ALBANY — Correction officers at multiple state prisons continued striking Sunday, violating a deadline they were given to return to work and end a walkout that has crippled New York’s correctional system since Feb. 17.

Although officers at some prisons returned to work, many others, including at maximum-security Attica Correctional Facility in Wyoming County and Clinton Correctional Facility in Clinton County, remained on picket lines. Over the weekend, the corrections department notified the state comptroller’s office to stop paying employees for what was being labeled “unauthorized time off.”

Corrections Commissioner Daniel F. Martuscello III, who visited multiple prisons on Saturday to speak with returning workers and those on strike, issued a statement Sunday afternoon warning those who remain out that their health insurance will be cancelled on Monday.

“My message to you is this is the final push,” he said. “Tomorrow, March 3, anyone who remains on strike will have their’s and their dependent’s health care removed retroactive to the first day they were AWOL, and you will not be eligible for COBRA.” (COBRA is a law that allows certain employees to continue their health benefits after an adverse employment event.)

“I want you to come back to work today,” Martuscello added. “If you missed your shift, you should still report, and know that we will continue to have open dialogue on making facilities safer places to work.”

The governor’s Office of Employee Relations also removed the union leave status of a vice president for the New York State Correctional Officers & Police Benevolent Association and he was ordered to report for duty at Orleans Correctional Facility. The vice president, Kenny Gold, represented the western region of New York, where many correction officers have remained on strike.

The Times Union reported Friday that a tentative agreement to end the unsanctioned state prison strike was unraveling as thousands of correction officers were urged by many of their colleagues to reject an offer they had received from a mediator who met this week with their union’s leaders and representatives of Gov.

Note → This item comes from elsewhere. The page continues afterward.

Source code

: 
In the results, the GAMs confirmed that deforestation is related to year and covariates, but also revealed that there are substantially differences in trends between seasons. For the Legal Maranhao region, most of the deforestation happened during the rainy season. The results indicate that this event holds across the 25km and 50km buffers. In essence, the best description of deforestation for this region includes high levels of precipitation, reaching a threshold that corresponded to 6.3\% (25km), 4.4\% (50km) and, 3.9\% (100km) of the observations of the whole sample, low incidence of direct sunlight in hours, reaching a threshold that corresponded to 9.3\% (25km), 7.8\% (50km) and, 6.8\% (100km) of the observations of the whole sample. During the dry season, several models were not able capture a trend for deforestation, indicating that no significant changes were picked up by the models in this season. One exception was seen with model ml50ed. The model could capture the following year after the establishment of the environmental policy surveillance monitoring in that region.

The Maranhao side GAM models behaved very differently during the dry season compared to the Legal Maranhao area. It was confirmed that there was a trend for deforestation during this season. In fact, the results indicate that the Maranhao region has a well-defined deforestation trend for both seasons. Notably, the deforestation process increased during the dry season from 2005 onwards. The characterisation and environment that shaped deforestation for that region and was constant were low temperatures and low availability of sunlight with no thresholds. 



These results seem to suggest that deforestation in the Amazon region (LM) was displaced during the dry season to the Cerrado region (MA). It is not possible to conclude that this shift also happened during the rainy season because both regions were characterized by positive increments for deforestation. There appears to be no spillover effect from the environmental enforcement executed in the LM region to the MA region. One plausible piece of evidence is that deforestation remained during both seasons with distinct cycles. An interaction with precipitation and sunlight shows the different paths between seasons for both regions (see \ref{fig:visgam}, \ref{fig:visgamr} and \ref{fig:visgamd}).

Kathy Hochul.

In a statement on Saturday, the Department of Corrections and Community Supervision cast the deadline as “a critical next step towards resolution and moving towards constructive long-term solutions.”

“In the event that correction officers continue the illegal strike in opposition to the mediators award, the judge’s temporary restraining order remains in effect and they may be held in contempt of court,” the statement added. “Failure to return to duty will result in additional legal and administrative actions, including the immediate loss of insurance coverage, civil penalties for violating the Taylor Law, potential arrest and job termination.”

The labor unrest is continuing as Michael H. Sussman, a civil rights attorney in Orange County, has sought to intervene on behalf of a group of rogue correction officers were trying to break away from their union in the mediation and be represented by their own attorney.